El Govern había aparcado la tramitación de la polémica ley de biodiversidad hasta que la Conselleria de Medi Ambient solventase las grandes lagunas jurídicas que se habían detectado en el texto presentado por la consellera Rosselló a sus socios del Pacte. Los juristas plantearon hace dos meses que hacía falta revisar a fondo del nuevo borrador de la ley de biodiversidad para evitar contradicciones con la Constitución. Ante las quejas de la consellera Rosselló por el retraso en la tramitación de la ley, y tras una reunión de todos los socios del Pacte para estudiar el bloqueo del proyecto, los juristas del Govern iniciaron una revisión del texto. Algunos miembros del Ejecutivo balear habían descalificado en privado el borrador que presentó Rosselló a sus socios del Pacte tras realizar varias modificaciones.
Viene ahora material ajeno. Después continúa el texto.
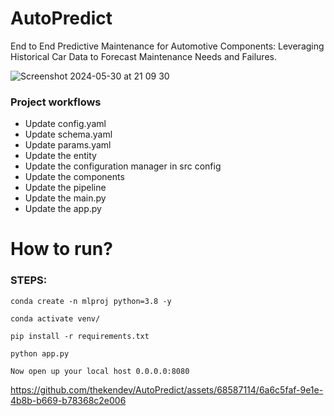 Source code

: # AutoPredict
End to End Predictive Maintenance for Automotive Components: Leveraging Historical Car Data to Forecast Maintenance Needs and Failures.


  
![Screenshot 2024-05-30 at 21 09 30](https://github.com/thekendev/AutoPredict/assets/68587114/7ac6910d-512f-4eb8-808d-da898647ad29)




### Project workflows

- Update config.yaml
- Update schema.yaml
- Update params.yaml
- Update the entity
- Update the configuration manager in src config
- Update the components
- Update the pipeline
- Update the main.py
- Update the app.py


# How to run?

### STEPS:

``` conda create -n mlproj python=3.8 -y ```


``` conda activate venv/ ```


``` pip install -r requirements.txt ```


``` python app.py ```


``` Now open up your local host 0.0.0.0:8080 ```

https://github.com/thekendev/AutoPredict/assets/68587114/6a6c5faf-9e1e-4b8b-b669-b78368c2e006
Fuentes del Govern subrayaron, por ejemplo, que el artículo 24 del borrador de la ley de biodiversidad impediría a un grupo parlamentario proponer en el Congreso de los Diputados la declaración de un parque nacional en Balears. Dicho artículo establecía que se declarasen parques nacionales a iniciativa del Gobierno central o del Parlament, pero no establecía la posibilidad de que lo pudiesen solicitar los grupos parlamentarios. Este artículo, según los juristas, era inconstitucional.
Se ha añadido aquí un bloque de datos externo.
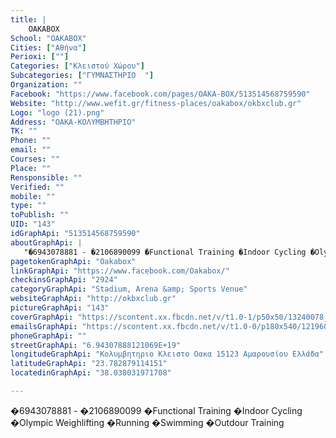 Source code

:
 ```yaml
---
title: |
    OAKABOX
School: "OAKABOX"
Cities: ["Αθήνα"]
Perioxi: [""]
Categories: ["Κλειστού Χώρου"]
Subcategories: ["ΓΥΜΝΑΣΤΗΡΙΟ  "]
Organization: ""
Facebook: "https://www.facebook.com/pages/OAKA-BOX/513514568759590"
Website: "http://www.wefit.gr/fitness-places/oakabox/okbxclub.gr"
Logo: "logo (21).png"
Address: "OAKA-ΚΟΛΥΜΒΗΤΗΡΙΟ"
TK: ""
Phone: ""
email: ""
Courses: ""
Place: ""
Rensponsible: ""
Verified: ""
mobile: ""
type: ""
toPublish: ""
UID: "143"
idGraphApi: "513514568759590"
aboutGraphApi: | 
   "�6943078881 - �2106890099 �Functional Training �Indoor Cycling �Olympic Weighlifting �Running �Swimming �Outdour Training"
pagetokenGraphApi: "Oakabox"
linkGraphApi: "https://www.facebook.com/Oakabox/"
checkinsGraphApi: "2924"
categoryGraphApi: "Stadium, Arena &amp; Sports Venue"
websiteGraphApi: "http://okbxclub.gr"
pictureGraphApi: "143"
coverGraphApi: "https://scontent.xx.fbcdn.net/v/t1.0-1/p50x50/13240078_889970797780630_6100832655486909498_n.jpg?oh=9a3b2b2f2971844e4a21155c2b0da967&amp;oe=5B00CC7A"
emailsGraphApi: "https://scontent.xx.fbcdn.net/v/t1.0-0/p180x540/12196065_785819971529047_3715110676750050461_n.jpg?oh=334778075744df5c9a889b2fae353c06&amp;oe=5B08AE2B"
phoneGraphApi: ""
streetGraphApi: "6.94307888121069E+19"
longitudeGraphApi: "Κολυμβητηριο Κλειστο Οακα 15123 Αμαρουσίου Ελλάδα"
latitudeGraphApi: "23.782879114151"
locatedinGraphApi: "38.038031971708"

---
```


�6943078881 - �2106890099 �Functional Training �Indoor Cycling �Olympic Weighlifting �Running �Swimming �Outdour Training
Desde el Ejecutivo balear también se detectaron problemas jurídicos en el artículo 9 de la ley de biodiversidad en los términos que estaba redactado el borrador. El primer punto prohíbía matar, dañar y sacrificar intencionadamente a cualquier animal silvestre. «Si se aplicase este artículo los ciudadanos deberían ser sancionados por matar moscas o mosquitos», señaló un portavoz del Ejecutivo balear una vez examinado el borrador. El mismo artículo 9, en su punto segundo, establece la prohibición de alterar, recolectar, trasplantar o destruir intencionadamente la flora silvestre de Balears. Los juristas interpretan que la aplicación estricta de este artículo obligaría a sancionar, por ejemplo, a los ciudadanos que recogiesen espárragos o amapolas en el campo.